FEN 17 Baltic Storm: bonusy przyznane!
Organizacja Fight Exclusive Night przyznała bonusy za walkę wieczoru, najlepsze poddanie i najlepszy nokaut piątkowej gali FEN 17 Baltic Storm w Gdynia Arena. Finansowymi premiami wyróżnionych zostało czterech zawodników.
![[fot. P.Najmowicz/FEN] FEN 17 Bonusy](https://fightsport.v-stage.pl/wp-content/uploads/2017/05/20170515_fen_17_bonusy_all2.jpg)
Poddanie wieczoru: Bartosz Leśko
![[fot. P.Najmowicz/FEN] FEN 17 Bonusy [fot. P.Najmowicz/FEN] FEN 17 Bonusy](https://fightsport.v-stage.pl/wp-content/uploads/2017/05/20170515_fen_17_bonusy_lesko.jpg)
Zaledwie 20-letni, bardzo utalentowany fighter klubu Mad Dogs Gdynia w swoim debiucie w federacji FEN zmierzył się z Aleksandrem Rychlikiem. Przed tym starciem Leśko we wszystkim swoich zwycięskich walkach kończył rywali przed czasem i tym razem tej tradycji stało się zadość – w drugiej rundzie piątkowego pojedynku duszeniem zza pleców zmusił reprezentanta WCA Fight Team Warszawa do odklepania.
Nokaut wieczoru: Artur Bizewski
![[fot.

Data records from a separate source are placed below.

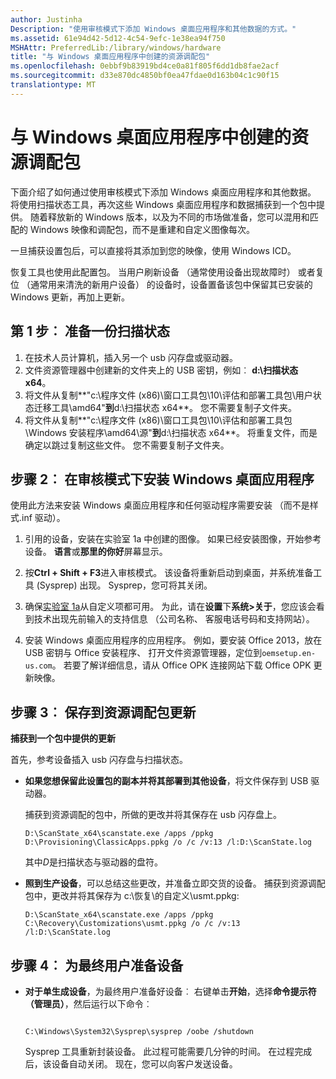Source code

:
 ```yaml
---
author: Justinha
Description: "使用审核模式下添加 Windows 桌面应用程序和其他数据的方式。"
ms.assetid: 61e94d42-5d12-4c54-9efc-1e38ea94f750
MSHAttr: PreferredLib:/library/windows/hardware
title: "与 Windows 桌面应用程序中创建的资源调配包"
ms.openlocfilehash: 0ebbf9b83919bd4ce0a81f805f6dd1db8fae2acf
ms.sourcegitcommit: d33e870dc4850bf0ea47fdae0d163b04c1c90f15
translationtype: MT
---
```

# <a name="create-a-provisioning-package-with-windows-desktop-applications"></a>与 Windows 桌面应用程序中创建的资源调配包


下面介绍了如何通过使用审核模式下添加 Windows 桌面应用程序和其他数据。 将使用扫描状态工具，再次这些 Windows 桌面应用程序和数据捕获到一个包中提供。 随着释放新的 Windows 版本，以及为不同的市场做准备，您可以混用和匹配的 Windows 映像和调配包，而不是重建和自定义图像每次。

一旦捕获设置包后，可以直接将其添加到您的映像，使用 Windows ICD。

恢复工具也使用此配置包。 当用户刷新设备 （通常使用设备出现故障时） 或者复位 （通常用来清洗的新用户设备） 的设备时，设备置备该包中保留其已安装的 Windows 更新，再加上更新。

## <a name="span-idstep1prepareacopyofscanstatespanspan-idstep1prepareacopyofscanstatespanspan-idstep1prepareacopyofscanstatespanstep-1-prepare-a-copy-of-scanstate"></a><span id="Step_1__Prepare_a_copy_of_ScanState"></span><span id="step_1__prepare_a_copy_of_scanstate"></span><span id="STEP_1__PREPARE_A_COPY_OF_SCANSTATE"></span>第 1 步︰ 准备一份扫描状态


1.  在技术人员计算机，插入另一个 usb 闪存盘或驱动器。
2.  文件资源管理器中创建新的文件夹上的 USB 密钥，例如︰ **d:\\扫描状态 x64**。
3.  将文件从复制**"c:\\程序文件 (x86)\\窗口工具包\\10\\评估和部署工具包\\用户状态迁移工具\\amd64"**到**d:\\扫描状态 x64**。 您不需要复制子文件夹。
4.  将文件从复制**"c:\\程序文件 (x86)\\窗口工具包\\10\\评估和部署工具包\\Windows 安装程序\\amd64\\源"**到**d:\\扫描状态 x64**。 将重复文件，而是确定以跳过复制这些文件。 您不需要复制子文件夹。

## <a name="span-idinstalldesktopappspanspan-idinstalldesktopappspanspan-idinstalldesktopappspanstep-2-install-a-windows-desktop-application-in-audit-mode"></a><span id="installDesktopApp"></span><span id="installdesktopapp"></span><span id="INSTALLDESKTOPAPP"></span>步骤 2︰ 在审核模式下安装 Windows 桌面应用程序


使用此方法来安装 Windows 桌面应用程序和任何驱动程序需要安装 （而不是样式.inf 驱动）。

1.  引用的设备，安装在实验室 1a 中创建的图像。 如果已经安装图像，开始参考设备。 **语言**或**那里的你好**屏幕显示。
2.  按**Ctrl + Shift + F3**进入审核模式。 该设备将重新启动到桌面，并系统准备工具 (Sysprep) 出现。 Sysprep，您可将其关闭。
3.  确保[实验室 1a](install-windows-automatically-from-a-usb-drive-sxs.md)从自定义项都可用。 为此，请在**设置**下**系统&gt;关于**，您应该会看到技术出现先前输入的支持信息 （公司名称、 客服电话号码和支持网站）。

4.  安装 Windows 桌面应用程序的应用程序。 例如，要安装 Office 2013，放在 USB 密钥与 Office 安装程序、 打开文件资源管理器，定位到`oemsetup.en-us.com`。 若要了解详细信息，请从 Office OPK 连接网站下载 Office OPK 更新映像。

## <a name="span-idsavewithusmtspanspan-idsavewithusmtspanspan-idsavewithusmtspanstep-3-save-your-updates-to-a-provisioning-package"></a><span id="saveWithUSMT"></span><span id="savewithusmt"></span><span id="SAVEWITHUSMT"></span>步骤 3︰ 保存到资源调配包更新


**捕获到一个包中提供的更新**

首先，参考设备插入 usb 闪存盘与扫描状态。

-   **如果您想保留此设置包的副本并将其部署到其他设备**，将文件保存到 USB 驱动器。

    捕获到资源调配的包中，所做的更改并将其保存在 usb 闪存盘上。

    ``` syntax
    D:\ScanState_x64\scanstate.exe /apps /ppkg D:\Provisioning\ClassicApps.ppkg /o /c /v:13 /l:D:\ScanState.log
    ```

    其中*D*是扫描状态与驱动器的盘符。

   
-   **照到生产设备**，可以总结这些更改，并准备立即交货的设备。 捕获到资源调配包中，更改并将其保存为 c:\\恢复\\的自定义\\usmt.ppkg:

    ``` syntax
    D:\ScanState_x64\scanstate.exe /apps /ppkg C:\Recovery\Customizations\usmt.ppkg /o /c /v:13 /l:D:\ScanState.log
    ```

## <a name="span-idstep4preparethedeviceforanenduserspanspan-idstep4preparethedeviceforanenduserspanspan-idstep4preparethedeviceforanenduserspanstep-4-prepare-the-device-for-an-end-user"></a><span id="Step_4__Prepare_the_device_for_an_end_user"></span><span id="step_4__prepare_the_device_for_an_end_user"></span><span id="STEP_4__PREPARE_THE_DEVICE_FOR_AN_END_USER"></span>步骤 4︰ 为最终用户准备设备


-   **对于单生成设备**，为最终用户准备好设备︰ 右键单击**开始**，选择**命令提示符 （管理员）**，然后运行以下命令︰

    ``` syntax
     
    C:\Windows\System32\Sysprep\sysprep /oobe /shutdown
    ```

    Sysprep 工具重新封装设备。 此过程可能需要几分钟的时间。 在过程完成后，该设备自动关闭。 现在，您可以向客户发送设备。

P.Najmowicz/FEN] FEN 17 Bonusy [fot. P.Najmowicz/FEN] FEN 17 Bonusy](https://fightsport.v-stage.pl/wp-content/uploads/2017/05/20170515_fen_17_bonusy_bizewski.jpg)
Podczas ubiegłorocznej, wakacyjnej gali FEN 13 Summer Edition Artur Bizewski potrzebował decyzji sędziów, aby pokonać Marcina Szredera w jednej z najefektowniejszych walk tamtych zawodów. W rewanżu na FEN 17 Baltic Storm zawodnik Agoga Gym Lębork, chociaż sam w jednej z pierwszych wymian dał się trafić prawym sierpowym, po którym wylądował na macie i był liczony, pojedynek rozstrzygnął już samodzielnie – w drugiej rundzie potężnym prawym sierpowym zaskoczył rywala z Palestry Warszawa, który padł na deski i nie zdołał już wrócić do walki.
Walka wieczoru: Michał Oleksiejczuk vs Riccardo Nosiglia
![[fot. P.Najmowicz/FEN] FEN 17 Bonusy [fot. P.Najmowicz/FEN] FEN 17 Bonusy](https://fightsport.v-stage.pl/wp-content/uploads/2017/05/20170515_fen_17_bonusy_oleksiejczuk_vs_nosiglia.jpg)
Do tej walki miało dojść już na gali FEN 16 Warsaw Reloaded, wówczas jednak kontuzja zmusiła Włocha do wycofania się z rywalizacji. Warto było jednak czekać na nią dwa miesiące dłużej, bo chociaż trwała niespełna jedną rundę, to była bardzo emocjonująca. „The Walking Dead”, który dotąd wszystkie walki wygrywał w pierwszych rundach, zaczął bardzo agresywnie i już po jednym z pierwszych jego ciosów „Lord” wylądował na deskach. Polak jednak szybko wrócił do gry, sam mocno zaatakował rywala i serią potężnych ciosów wywalczył sobie dwunaste zwycięstwo w zawodowej karierze, zwiększając tym samym swoje szanse na kontrakt z UFC.